> PROBLEM DETAILS
Going through the data below, find how many lines include the word "array", and reply with that number alone.

Stored records:
——————

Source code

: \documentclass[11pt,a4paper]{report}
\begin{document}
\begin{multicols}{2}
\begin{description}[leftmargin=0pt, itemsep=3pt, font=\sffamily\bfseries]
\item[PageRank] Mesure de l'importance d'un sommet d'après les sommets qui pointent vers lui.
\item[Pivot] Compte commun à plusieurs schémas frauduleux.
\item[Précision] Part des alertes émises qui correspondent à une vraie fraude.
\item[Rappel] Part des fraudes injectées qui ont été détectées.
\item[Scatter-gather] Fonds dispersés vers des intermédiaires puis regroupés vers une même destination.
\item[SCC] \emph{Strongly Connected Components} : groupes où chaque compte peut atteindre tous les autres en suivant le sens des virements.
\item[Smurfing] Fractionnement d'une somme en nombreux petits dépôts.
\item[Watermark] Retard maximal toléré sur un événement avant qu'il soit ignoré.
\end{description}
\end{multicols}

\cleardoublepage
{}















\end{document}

——————

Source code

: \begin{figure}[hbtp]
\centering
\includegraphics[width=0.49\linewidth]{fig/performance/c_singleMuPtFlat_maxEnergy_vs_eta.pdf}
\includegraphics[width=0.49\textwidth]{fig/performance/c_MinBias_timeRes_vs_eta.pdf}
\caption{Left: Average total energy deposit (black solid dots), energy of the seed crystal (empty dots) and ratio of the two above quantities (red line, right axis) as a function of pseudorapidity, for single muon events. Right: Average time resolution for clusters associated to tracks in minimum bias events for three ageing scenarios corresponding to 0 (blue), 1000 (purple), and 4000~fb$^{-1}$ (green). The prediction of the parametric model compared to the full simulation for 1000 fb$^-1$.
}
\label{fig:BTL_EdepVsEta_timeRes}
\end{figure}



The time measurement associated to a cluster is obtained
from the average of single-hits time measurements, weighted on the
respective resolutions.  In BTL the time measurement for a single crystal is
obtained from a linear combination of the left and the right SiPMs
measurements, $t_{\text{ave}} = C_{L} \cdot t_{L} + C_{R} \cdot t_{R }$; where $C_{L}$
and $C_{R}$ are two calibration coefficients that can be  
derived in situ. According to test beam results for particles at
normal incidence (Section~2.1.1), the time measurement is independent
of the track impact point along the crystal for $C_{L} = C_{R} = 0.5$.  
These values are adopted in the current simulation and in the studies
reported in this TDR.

——————

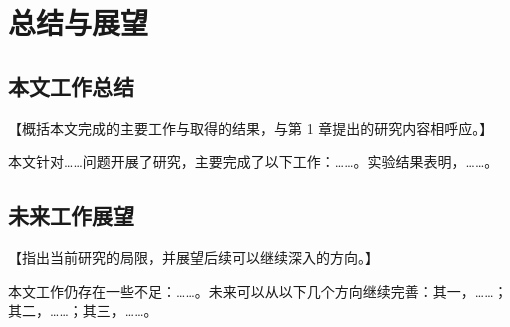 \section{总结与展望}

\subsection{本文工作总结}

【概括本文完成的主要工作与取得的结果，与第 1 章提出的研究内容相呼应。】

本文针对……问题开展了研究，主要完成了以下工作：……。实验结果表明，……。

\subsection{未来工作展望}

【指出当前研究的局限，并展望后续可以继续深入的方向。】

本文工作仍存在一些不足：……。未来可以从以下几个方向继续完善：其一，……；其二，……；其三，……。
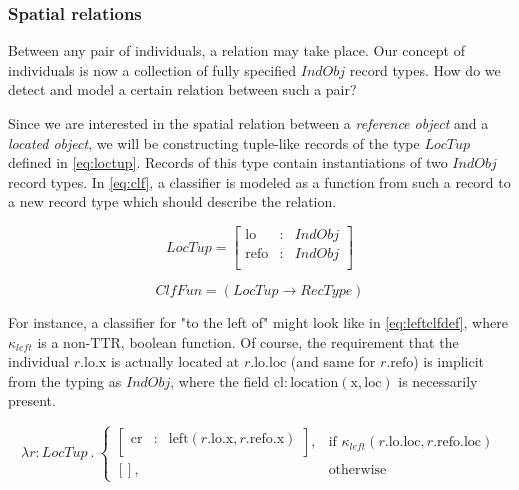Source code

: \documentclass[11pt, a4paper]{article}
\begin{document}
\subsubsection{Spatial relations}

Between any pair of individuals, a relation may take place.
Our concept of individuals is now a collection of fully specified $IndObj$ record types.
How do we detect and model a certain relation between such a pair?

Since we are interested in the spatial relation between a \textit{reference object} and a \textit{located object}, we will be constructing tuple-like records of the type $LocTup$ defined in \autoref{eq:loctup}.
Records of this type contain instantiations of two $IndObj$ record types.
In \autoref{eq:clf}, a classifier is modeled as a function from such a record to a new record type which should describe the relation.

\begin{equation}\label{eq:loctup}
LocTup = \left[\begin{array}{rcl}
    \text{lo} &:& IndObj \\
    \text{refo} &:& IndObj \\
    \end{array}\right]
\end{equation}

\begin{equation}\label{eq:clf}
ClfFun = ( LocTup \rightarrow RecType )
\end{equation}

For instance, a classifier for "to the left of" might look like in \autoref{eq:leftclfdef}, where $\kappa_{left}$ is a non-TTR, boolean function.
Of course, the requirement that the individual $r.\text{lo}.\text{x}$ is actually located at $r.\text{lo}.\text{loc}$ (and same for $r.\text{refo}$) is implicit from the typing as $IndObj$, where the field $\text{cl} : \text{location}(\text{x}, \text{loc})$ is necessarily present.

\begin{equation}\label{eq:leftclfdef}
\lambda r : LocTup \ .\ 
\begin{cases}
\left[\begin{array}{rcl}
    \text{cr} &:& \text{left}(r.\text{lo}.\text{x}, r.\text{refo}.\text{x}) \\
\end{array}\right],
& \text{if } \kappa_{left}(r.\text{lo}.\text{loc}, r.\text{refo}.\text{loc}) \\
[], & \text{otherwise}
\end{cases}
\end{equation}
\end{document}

——————

> RESULT
4